Memory
Memory lets every Dawn agent route read the same workspace-level facts without adding a database or a custom prompt loader.
It is intentionally simple: if workspace/AGENTS.md exists and has content, Dawn injects that content into the agent system prompt on every model turn.
Use memory for stable, project-level context that should follow all agent routes: repository conventions, product facts, user preferences, account assumptions for a local workspace, or anything else that should be visible before the model chooses tools.
Quick start
Create a workspace memory file:
workspace/
AGENTS.mdAdd concise instructions:
# Workspace Memory
- Use pnpm for package commands.
- Prefer short, direct customer replies.
- Escalate billing exceptions to the finance queue.Run any agent() route. Dawn adds a # Memory prompt fragment after the route's systemPrompt and before the current conversation messages.
You do not import anything in the route to enable this. The presence of the file is the opt-in.
What Dawn injects
Dawn renders memory like this:
# Memory
The block below is the live contents of `workspace/AGENTS.md`, re-read on every turn.
...
---
<trimmed file contents>The exact instructional text is owned by Dawn, but the important behavior is stable:
- The file path is
workspace/AGENTS.mdunder the current process working directory. - The feature applies to
agent()routes during route preparation. - Empty files are skipped.
- Files larger than 64 KiB are not loaded; the prompt says the file exceeded the limit.
- Files that cannot be read are skipped.
- The file is re-read when the prompt fragment renders, so a later model turn can see an updated file.

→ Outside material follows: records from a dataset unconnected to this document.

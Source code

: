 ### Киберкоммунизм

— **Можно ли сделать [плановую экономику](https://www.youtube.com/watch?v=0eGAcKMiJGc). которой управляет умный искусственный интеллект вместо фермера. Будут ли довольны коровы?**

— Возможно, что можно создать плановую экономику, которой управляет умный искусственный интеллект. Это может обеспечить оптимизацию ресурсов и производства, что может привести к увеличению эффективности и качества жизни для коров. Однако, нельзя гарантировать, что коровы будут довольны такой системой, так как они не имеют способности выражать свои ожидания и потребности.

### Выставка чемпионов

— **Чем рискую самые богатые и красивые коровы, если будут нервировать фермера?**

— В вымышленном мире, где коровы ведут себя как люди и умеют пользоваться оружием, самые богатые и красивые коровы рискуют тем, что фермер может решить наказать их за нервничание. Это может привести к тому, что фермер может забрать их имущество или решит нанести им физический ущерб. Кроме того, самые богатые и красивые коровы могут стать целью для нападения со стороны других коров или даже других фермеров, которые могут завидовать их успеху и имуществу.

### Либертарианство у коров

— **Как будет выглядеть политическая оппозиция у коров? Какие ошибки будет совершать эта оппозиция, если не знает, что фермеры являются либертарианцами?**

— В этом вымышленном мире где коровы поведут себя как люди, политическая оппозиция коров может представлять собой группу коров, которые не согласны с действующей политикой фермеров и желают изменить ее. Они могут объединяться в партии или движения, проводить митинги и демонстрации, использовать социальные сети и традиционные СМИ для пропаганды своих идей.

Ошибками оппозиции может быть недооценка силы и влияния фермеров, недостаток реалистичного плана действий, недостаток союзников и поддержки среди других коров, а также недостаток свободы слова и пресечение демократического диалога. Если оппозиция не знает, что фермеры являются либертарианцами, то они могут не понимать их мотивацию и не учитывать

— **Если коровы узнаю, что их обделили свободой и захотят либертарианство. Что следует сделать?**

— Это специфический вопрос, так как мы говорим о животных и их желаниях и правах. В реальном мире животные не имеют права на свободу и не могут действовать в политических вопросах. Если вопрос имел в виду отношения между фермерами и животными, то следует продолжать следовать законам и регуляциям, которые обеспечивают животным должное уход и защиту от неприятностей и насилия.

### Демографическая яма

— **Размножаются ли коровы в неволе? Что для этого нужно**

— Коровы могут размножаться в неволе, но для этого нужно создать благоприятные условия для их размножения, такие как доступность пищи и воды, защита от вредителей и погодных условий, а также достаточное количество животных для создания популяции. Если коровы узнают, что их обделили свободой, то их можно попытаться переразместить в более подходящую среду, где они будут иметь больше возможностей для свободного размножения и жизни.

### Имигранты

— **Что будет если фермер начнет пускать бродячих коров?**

Because the memory file is workspace-level, it is shared by all agent routes in the same running app. It is not route-local.
If you run Dawn from a different working directory while pointing at an app root explicitly, remember that memory follows process.cwd(), not the route directory.
Updating memory
Dawn does not currently add a generic writeFile or writeMemory tool.

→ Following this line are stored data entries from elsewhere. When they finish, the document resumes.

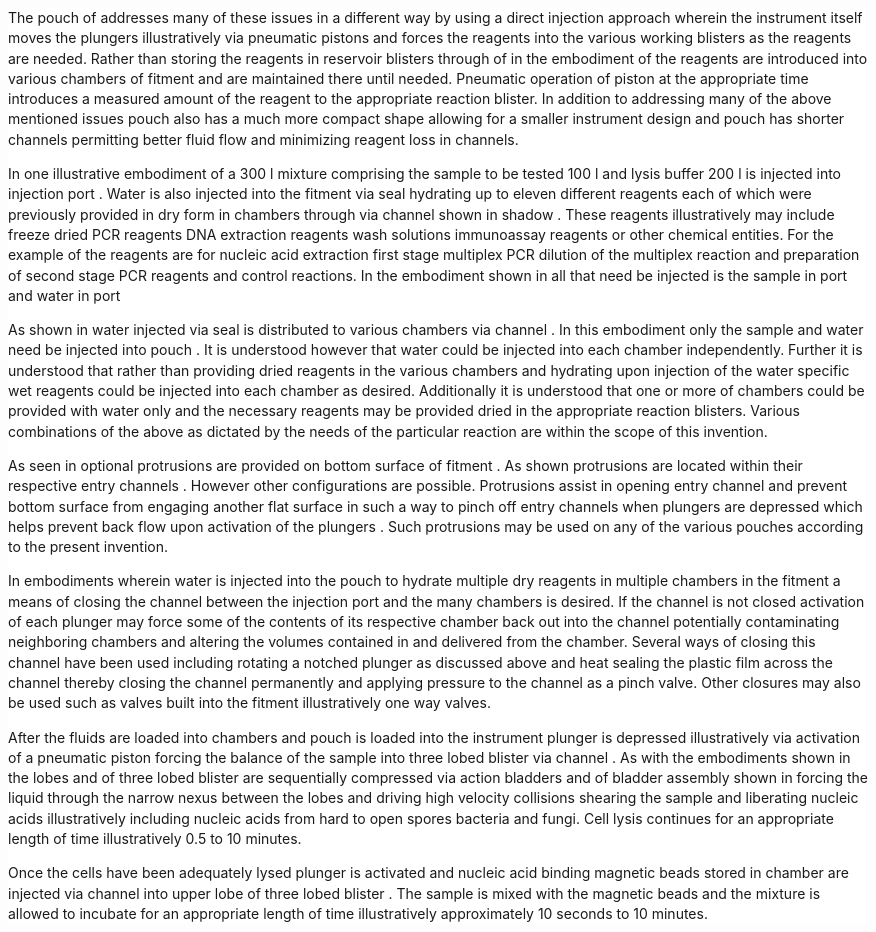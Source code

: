 The pouch of addresses many of these issues in a different way by using a direct injection approach wherein the instrument itself moves the plungers illustratively via pneumatic pistons and forces the reagents into the various working blisters as the reagents are needed. Rather than storing the reagents in reservoir blisters through of in the embodiment of the reagents are introduced into various chambers of fitment and are maintained there until needed. Pneumatic operation of piston at the appropriate time introduces a measured amount of the reagent to the appropriate reaction blister. In addition to addressing many of the above mentioned issues pouch also has a much more compact shape allowing for a smaller instrument design and pouch has shorter channels permitting better fluid flow and minimizing reagent loss in channels.

In one illustrative embodiment of a 300 l mixture comprising the sample to be tested 100 l and lysis buffer 200 l is injected into injection port . Water is also injected into the fitment via seal hydrating up to eleven different reagents each of which were previously provided in dry form in chambers through via channel shown in shadow . These reagents illustratively may include freeze dried PCR reagents DNA extraction reagents wash solutions immunoassay reagents or other chemical entities. For the example of the reagents are for nucleic acid extraction first stage multiplex PCR dilution of the multiplex reaction and preparation of second stage PCR reagents and control reactions. In the embodiment shown in all that need be injected is the sample in port and water in port

As shown in water injected via seal is distributed to various chambers via channel . In this embodiment only the sample and water need be injected into pouch . It is understood however that water could be injected into each chamber independently. Further it is understood that rather than providing dried reagents in the various chambers and hydrating upon injection of the water specific wet reagents could be injected into each chamber as desired. Additionally it is understood that one or more of chambers could be provided with water only and the necessary reagents may be provided dried in the appropriate reaction blisters. Various combinations of the above as dictated by the needs of the particular reaction are within the scope of this invention.

As seen in optional protrusions are provided on bottom surface of fitment . As shown protrusions are located within their respective entry channels . However other configurations are possible. Protrusions assist in opening entry channel and prevent bottom surface from engaging another flat surface in such a way to pinch off entry channels when plungers are depressed which helps prevent back flow upon activation of the plungers . Such protrusions may be used on any of the various pouches according to the present invention.

In embodiments wherein water is injected into the pouch to hydrate multiple dry reagents in multiple chambers in the fitment a means of closing the channel between the injection port and the many chambers is desired. If the channel is not closed activation of each plunger may force some of the contents of its respective chamber back out into the channel potentially contaminating neighboring chambers and altering the volumes contained in and delivered from the chamber. Several ways of closing this channel have been used including rotating a notched plunger as discussed above and heat sealing the plastic film across the channel thereby closing the channel permanently and applying pressure to the channel as a pinch valve. Other closures may also be used such as valves built into the fitment illustratively one way valves.

After the fluids are loaded into chambers and pouch is loaded into the instrument plunger is depressed illustratively via activation of a pneumatic piston forcing the balance of the sample into three lobed blister via channel . As with the embodiments shown in the lobes and of three lobed blister are sequentially compressed via action bladders and of bladder assembly shown in forcing the liquid through the narrow nexus between the lobes and driving high velocity collisions shearing the sample and liberating nucleic acids illustratively including nucleic acids from hard to open spores bacteria and fungi. Cell lysis continues for an appropriate length of time illustratively 0.5 to 10 minutes.

Once the cells have been adequately lysed plunger is activated and nucleic acid binding magnetic beads stored in chamber are injected via channel into upper lobe of three lobed blister . The sample is mixed with the magnetic beads and the mixture is allowed to incubate for an appropriate length of time illustratively approximately 10 seconds to 10 minutes.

If an agent should update workspace/AGENTS.md, expose that intentionally as one of your route tools:
import { readFile, writeFile } from "node:fs/promises"

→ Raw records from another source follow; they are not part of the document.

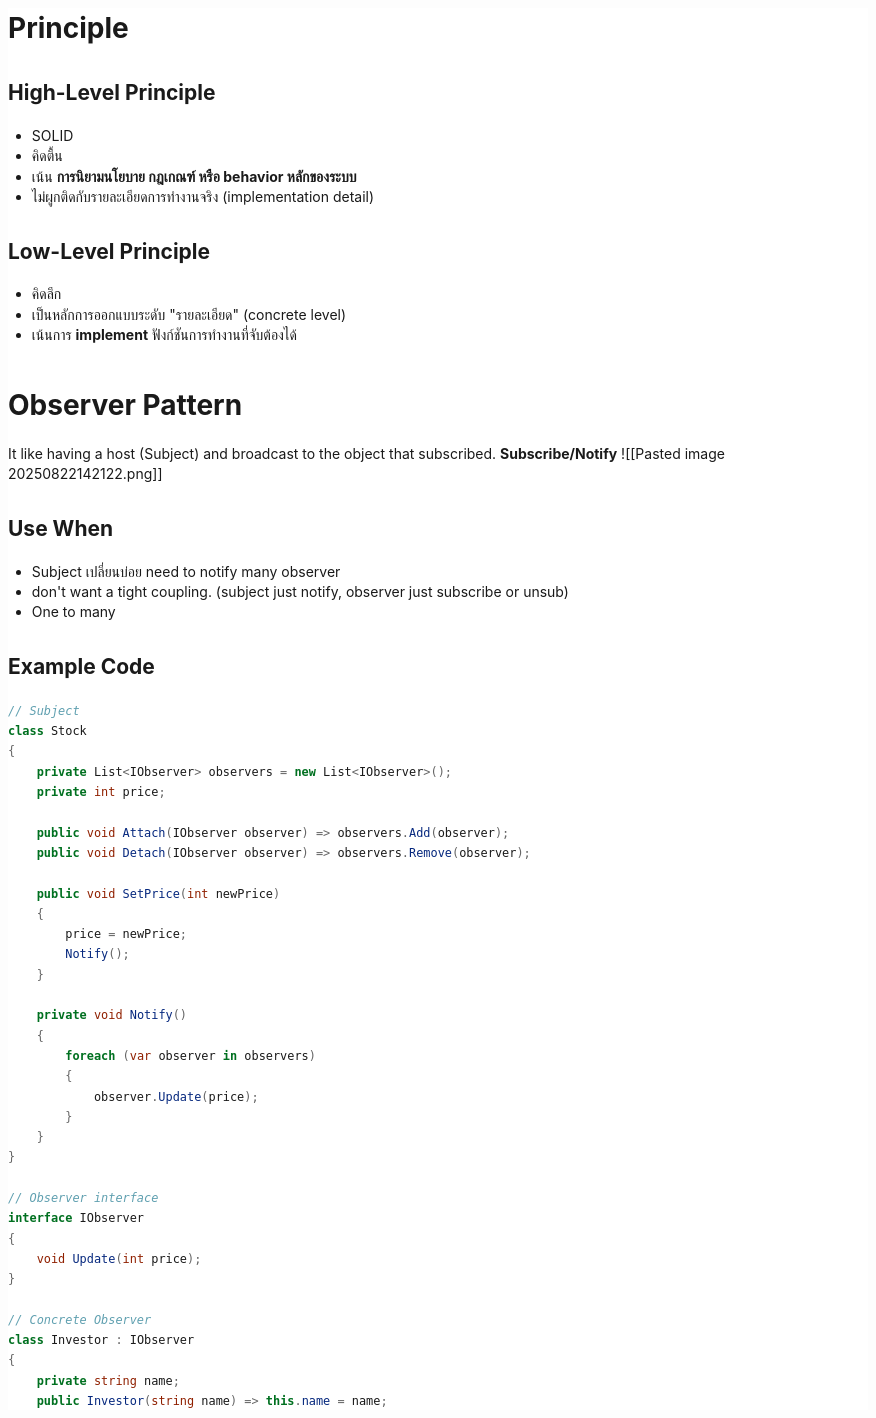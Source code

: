 # Principle
## High-Level Principle
- SOLID 
- คิดตื้น
- เน้น **การนิยามนโยบาย กฎเกณฑ์ หรือ behavior หลักของระบบ**
- ไม่ผูกติดกับรายละเอียดการทำงานจริง (implementation detail)
## Low-Level Principle
- คิดลึก
- เป็นหลักการออกแบบระดับ "รายละเอียด" (concrete level)
- เน้นการ **implement** ฟังก์ชันการทำงานที่จับต้องได้
# Observer Pattern
It like having a host (Subject) and broadcast to the object that subscribed.
**Subscribe/Notify**
![[Pasted image 20250822142122.png]]

## Use When
- Subject เปลี่ยนบ่อย need to notify many observer
- don't want a tight coupling.  (subject just notify, observer just subscribe or unsub)
- One to many
## Example Code
```csharp
// Subject
class Stock
{
    private List<IObserver> observers = new List<IObserver>();
    private int price;

    public void Attach(IObserver observer) => observers.Add(observer);
    public void Detach(IObserver observer) => observers.Remove(observer);

    public void SetPrice(int newPrice)
    {
        price = newPrice;
        Notify();
    }

    private void Notify()
    {
        foreach (var observer in observers)
        {
            observer.Update(price);
        }
    }
}

// Observer interface
interface IObserver
{
    void Update(int price);
}

// Concrete Observer
class Investor : IObserver
{
    private string name;
    public Investor(string name) => this.name = name;
```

import { join } from "node:path"
export const description = "Replace the workspace memory file."
export default async (input: { readonly content: string }) => {
const path = join(process.cwd(), "workspace", "AGENTS.md")
const previous = await readFile(path, "utf8").catch(() => "")
await writeFile(path, input.content, "utf8")
return { previousLength: previous.length, nextLength: input.content.length }
}Keep that kind of tool narrow. Memory can change every route that uses the workspace, so it should not be a casual scratchpad.
Under the hood
The runtime applies built-in agent behavior in prepareRouteExecution before invoking an agent route. For memory, Dawn registers createAgentsMdMarker().
That marker always participates for agent routes, but its rendered prompt fragment returns an empty string unless the file exists and has usable content.
When @dawn-ai/langchain materializes an agent() descriptor, it uses a function-form prompt if any prompt fragments exist. That function calls every fragment renderer with the current state before each model call, then builds:
[{ role: "system", content: composedSystemPrompt }, ...messages]Memory is one of those prompt fragments. That is why the file can be re-read across turns without rebuilding the route.
What memory is not
Memory is not a vector store, retrieval system, or per-user profile service. It is not automatically summarized. It is not scoped by tenant, route, or session.
If you need tenant-specific or user-specific memory, keep that in your own storage and expose it through route-local tools. Use workspace/AGENTS.md for facts that are safe and useful across the whole workspace.